(Supplied material Opens)

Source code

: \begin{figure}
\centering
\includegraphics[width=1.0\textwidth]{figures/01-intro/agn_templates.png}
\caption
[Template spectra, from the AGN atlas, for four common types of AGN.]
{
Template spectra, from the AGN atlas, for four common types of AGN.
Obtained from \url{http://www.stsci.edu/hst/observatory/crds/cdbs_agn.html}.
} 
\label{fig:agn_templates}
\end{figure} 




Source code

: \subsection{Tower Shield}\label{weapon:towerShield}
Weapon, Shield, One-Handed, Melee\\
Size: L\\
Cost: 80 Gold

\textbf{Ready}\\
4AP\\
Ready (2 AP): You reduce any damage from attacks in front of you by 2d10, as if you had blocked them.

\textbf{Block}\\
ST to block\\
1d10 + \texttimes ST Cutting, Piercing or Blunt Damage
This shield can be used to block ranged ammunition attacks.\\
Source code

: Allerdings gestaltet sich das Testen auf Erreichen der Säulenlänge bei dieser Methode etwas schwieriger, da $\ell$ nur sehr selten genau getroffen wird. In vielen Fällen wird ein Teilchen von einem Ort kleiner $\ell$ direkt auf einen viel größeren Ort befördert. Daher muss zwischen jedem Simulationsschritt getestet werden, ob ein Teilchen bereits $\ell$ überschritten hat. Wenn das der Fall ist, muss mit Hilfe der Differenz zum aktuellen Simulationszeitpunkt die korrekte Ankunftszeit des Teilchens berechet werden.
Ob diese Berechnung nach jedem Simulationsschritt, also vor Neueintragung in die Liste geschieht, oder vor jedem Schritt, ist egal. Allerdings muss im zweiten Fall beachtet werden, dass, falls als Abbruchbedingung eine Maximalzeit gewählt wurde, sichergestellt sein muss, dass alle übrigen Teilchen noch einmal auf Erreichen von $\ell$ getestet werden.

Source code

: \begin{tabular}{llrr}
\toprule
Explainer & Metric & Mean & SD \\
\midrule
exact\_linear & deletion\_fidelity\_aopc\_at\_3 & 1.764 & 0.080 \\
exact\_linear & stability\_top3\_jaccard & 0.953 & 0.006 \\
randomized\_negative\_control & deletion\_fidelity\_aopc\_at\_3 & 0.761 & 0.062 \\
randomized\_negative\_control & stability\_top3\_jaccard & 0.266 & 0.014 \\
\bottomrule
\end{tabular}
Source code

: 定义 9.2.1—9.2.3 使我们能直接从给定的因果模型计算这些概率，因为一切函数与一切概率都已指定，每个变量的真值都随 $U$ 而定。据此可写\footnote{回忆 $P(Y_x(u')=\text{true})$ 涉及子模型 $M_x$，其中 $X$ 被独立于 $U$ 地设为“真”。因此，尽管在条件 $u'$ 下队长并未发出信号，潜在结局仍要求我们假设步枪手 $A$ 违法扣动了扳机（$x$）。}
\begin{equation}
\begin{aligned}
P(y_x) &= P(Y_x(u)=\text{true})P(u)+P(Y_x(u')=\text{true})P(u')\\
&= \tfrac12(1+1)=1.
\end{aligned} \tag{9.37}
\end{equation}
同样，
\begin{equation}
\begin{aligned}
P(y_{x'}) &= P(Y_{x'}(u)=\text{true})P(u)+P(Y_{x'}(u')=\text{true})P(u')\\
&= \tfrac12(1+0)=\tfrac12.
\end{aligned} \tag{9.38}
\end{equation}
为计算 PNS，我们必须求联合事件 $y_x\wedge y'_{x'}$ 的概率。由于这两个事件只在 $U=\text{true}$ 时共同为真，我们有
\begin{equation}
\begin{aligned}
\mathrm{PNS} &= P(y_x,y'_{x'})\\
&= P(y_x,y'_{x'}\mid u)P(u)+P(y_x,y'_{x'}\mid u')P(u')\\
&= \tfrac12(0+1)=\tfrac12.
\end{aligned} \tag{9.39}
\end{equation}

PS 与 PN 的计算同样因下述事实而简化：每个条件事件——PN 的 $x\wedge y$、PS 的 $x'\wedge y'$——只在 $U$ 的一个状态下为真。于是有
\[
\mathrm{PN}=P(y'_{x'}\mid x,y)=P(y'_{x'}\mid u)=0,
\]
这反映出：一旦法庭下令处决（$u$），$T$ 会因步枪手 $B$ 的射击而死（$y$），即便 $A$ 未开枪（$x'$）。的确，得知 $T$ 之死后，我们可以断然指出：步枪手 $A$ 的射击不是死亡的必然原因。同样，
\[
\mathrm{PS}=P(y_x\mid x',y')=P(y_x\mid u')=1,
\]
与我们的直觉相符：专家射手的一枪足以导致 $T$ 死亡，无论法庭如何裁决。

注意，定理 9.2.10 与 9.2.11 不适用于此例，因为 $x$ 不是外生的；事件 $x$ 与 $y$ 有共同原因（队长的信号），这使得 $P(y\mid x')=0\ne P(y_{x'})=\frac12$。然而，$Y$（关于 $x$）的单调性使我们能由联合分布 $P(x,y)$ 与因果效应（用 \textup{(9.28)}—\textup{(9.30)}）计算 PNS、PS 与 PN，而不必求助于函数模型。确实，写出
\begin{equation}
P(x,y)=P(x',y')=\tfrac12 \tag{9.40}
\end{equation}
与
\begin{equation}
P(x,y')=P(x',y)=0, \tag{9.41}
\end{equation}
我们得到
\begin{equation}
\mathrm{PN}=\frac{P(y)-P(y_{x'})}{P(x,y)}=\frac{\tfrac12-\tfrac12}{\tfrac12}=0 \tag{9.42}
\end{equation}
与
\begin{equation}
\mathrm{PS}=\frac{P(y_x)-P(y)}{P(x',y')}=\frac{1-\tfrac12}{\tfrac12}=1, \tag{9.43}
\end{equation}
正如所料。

(Supplied material Closes)

» What to produce
Retrieve every line above holding the word "label".

» Task output
\label{fig:agn_templates}
: \subsection{Tower Shield}\label{weapon:towerShield}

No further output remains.